▸ What is required
Report each line of the data that includes the word "pipeline".

Records from a collection:

--- START ---

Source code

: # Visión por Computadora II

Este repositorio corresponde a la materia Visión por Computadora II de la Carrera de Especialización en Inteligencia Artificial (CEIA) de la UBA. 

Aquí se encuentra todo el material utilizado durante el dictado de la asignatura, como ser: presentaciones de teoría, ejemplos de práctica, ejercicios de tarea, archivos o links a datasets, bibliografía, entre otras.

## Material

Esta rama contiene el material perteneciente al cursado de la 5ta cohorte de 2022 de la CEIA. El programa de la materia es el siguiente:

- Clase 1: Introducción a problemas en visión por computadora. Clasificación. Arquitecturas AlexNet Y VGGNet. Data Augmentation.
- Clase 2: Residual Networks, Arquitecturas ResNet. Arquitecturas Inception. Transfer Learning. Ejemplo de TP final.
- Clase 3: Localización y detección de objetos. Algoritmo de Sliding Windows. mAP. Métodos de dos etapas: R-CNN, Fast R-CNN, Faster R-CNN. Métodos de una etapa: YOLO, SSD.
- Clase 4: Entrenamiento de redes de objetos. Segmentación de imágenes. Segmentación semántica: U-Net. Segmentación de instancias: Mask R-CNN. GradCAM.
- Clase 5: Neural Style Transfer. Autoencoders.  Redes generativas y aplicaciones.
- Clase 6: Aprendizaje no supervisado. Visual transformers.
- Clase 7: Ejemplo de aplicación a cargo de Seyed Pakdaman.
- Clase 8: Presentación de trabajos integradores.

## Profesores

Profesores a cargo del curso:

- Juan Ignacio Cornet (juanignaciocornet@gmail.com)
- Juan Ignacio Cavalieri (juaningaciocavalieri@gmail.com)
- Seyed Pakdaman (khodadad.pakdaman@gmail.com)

--- END ---
--- START ---

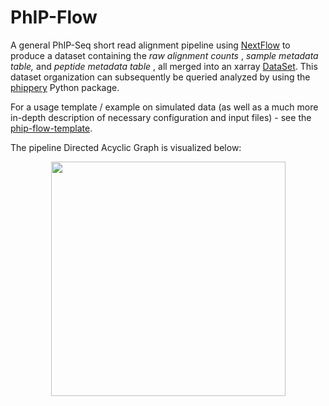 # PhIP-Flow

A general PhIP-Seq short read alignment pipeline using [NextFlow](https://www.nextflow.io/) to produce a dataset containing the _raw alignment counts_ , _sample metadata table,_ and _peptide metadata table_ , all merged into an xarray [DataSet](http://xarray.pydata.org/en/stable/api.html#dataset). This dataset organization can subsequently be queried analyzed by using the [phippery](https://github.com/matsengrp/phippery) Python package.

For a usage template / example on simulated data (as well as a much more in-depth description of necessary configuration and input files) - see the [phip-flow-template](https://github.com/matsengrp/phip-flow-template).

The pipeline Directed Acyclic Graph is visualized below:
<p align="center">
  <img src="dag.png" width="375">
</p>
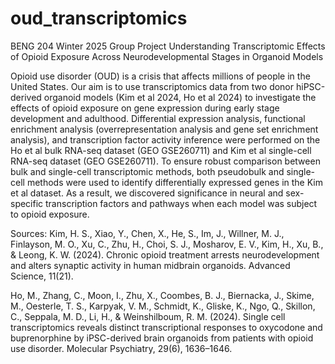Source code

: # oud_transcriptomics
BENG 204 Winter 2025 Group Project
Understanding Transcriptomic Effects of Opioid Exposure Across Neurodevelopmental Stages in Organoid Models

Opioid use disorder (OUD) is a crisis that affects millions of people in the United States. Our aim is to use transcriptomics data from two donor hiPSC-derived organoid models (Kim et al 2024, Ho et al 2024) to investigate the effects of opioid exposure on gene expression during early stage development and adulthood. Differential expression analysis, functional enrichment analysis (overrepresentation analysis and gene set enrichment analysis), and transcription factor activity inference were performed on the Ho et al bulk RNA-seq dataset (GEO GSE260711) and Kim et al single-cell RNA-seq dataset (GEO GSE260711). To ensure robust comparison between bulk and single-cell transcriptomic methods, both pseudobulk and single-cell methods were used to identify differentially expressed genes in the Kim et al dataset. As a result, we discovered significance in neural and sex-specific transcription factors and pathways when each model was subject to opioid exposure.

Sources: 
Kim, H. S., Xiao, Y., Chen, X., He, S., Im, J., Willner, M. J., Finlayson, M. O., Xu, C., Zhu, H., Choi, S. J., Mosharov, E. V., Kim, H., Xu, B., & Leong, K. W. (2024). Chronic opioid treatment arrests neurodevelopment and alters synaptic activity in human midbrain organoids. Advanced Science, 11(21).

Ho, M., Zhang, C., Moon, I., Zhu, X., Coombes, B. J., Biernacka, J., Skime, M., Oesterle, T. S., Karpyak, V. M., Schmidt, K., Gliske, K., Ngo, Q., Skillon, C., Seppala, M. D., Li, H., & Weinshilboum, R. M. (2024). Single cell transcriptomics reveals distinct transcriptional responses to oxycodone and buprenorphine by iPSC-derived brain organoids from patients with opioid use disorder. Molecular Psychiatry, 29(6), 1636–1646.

--- END ---

▸ Exercise response
A general PhIP-Seq short read alignment pipeline using [NextFlow](https://www.nextflow.io/) to produce a dataset containing the _raw alignment counts_ , _sample metadata table,_ and _peptide metadata table_ , all merged into an xarray [DataSet](http://xarray.pydata.org/en/stable/api.html#dataset). This dataset organization can subsequently be queried analyzed by using the [phippery](https://github.com/matsengrp/phippery) Python package.
The pipeline Directed Acyclic Graph is visualized below:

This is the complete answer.